In the late 1980s, in the midst of Reagan's interventions in Central America, Chomsky travelled to Nicaragua and gave the lectures that became On Power and Ideology. The lectures provide a master class in foreign policy analysis from an intellectual at the height of his powers, covering everything from the US domestic basis of its overseas actions, to the pernicious concept of 'National Security' and its destabilising effect, to the broad framework of global imperial order which the United States seeks to maintain. A defining moment in the Cold War meets a defining moment in the career of one of its most important critics.

Product Details

ISBN-13: 9780745335445
Publisher: Pluto Press
Publication date: 03/20/2015
Series: Chomsky Perspectives
Pages: 202
Product dimensions: 5.06(w) x 7.81(h) x 0.46(d)

About the Author

About The Author
Noam Chomsky is one of the most cited scholars in history and has profoundly shaped contemporary understanding of American politics. An ally of anarcho-syndicalists the world over, he has authored numerous books on linguistics, history and politics. He is Institute Professor (emeritus) in the Department of Linguistics and Philosophy at MIT, and Laureate Professor of Linguistics and Agnese Nelms Haury Chair in the Program in Environment and Social Justice at the University of Arizona.

Read an Excerpt

CHAPTER 1

The Overall Framework of Order

In these lectures, I will be concerned with United States policy in Central America in the contemporary period. But I want to consider this question in a much broader context. What the United States is doing today in Central America is not at all new, and it is not specific to Latin America. We mislead ourselves by viewing these matters in too narrow a focus, as is commonly done in journalism and much of scholarship, both in the United States and elsewhere.

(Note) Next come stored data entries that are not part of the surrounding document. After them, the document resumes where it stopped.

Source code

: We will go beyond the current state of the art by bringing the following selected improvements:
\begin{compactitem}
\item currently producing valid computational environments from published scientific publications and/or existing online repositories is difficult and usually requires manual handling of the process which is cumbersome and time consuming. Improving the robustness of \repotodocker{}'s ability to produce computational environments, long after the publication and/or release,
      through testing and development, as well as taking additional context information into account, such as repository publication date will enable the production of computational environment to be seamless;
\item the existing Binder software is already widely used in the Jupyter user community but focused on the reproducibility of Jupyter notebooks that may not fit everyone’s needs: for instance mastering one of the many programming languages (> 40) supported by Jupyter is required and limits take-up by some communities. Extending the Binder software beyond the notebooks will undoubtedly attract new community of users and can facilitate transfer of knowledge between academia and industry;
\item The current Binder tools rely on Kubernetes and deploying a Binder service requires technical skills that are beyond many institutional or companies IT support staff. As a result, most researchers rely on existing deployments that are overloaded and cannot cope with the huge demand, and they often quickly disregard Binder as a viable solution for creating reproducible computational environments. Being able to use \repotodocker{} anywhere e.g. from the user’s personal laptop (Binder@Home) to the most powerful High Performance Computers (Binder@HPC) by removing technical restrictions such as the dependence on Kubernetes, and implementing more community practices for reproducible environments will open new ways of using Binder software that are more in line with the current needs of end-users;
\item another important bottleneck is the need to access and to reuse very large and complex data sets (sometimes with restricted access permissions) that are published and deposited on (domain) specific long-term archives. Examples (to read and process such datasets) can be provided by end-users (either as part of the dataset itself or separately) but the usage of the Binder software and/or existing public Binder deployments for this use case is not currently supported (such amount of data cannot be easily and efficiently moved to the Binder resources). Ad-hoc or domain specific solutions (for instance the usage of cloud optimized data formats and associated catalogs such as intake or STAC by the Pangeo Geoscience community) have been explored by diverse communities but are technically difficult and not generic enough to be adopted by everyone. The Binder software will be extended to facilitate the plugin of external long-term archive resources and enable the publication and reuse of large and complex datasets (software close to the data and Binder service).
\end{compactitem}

Surveying the historical record, we do find some variation in U.S. policies. The continuities, however, are much more striking than the variation, which reflects tactical judgments and estimates of feasibility. The persistent and largely invariant features of U.S. foreign policy are deeply rooted in U.S. institutions, in the distribution of power in the domestic society of the United States. These factors determine a restricted framework of policy formation that admits few departures.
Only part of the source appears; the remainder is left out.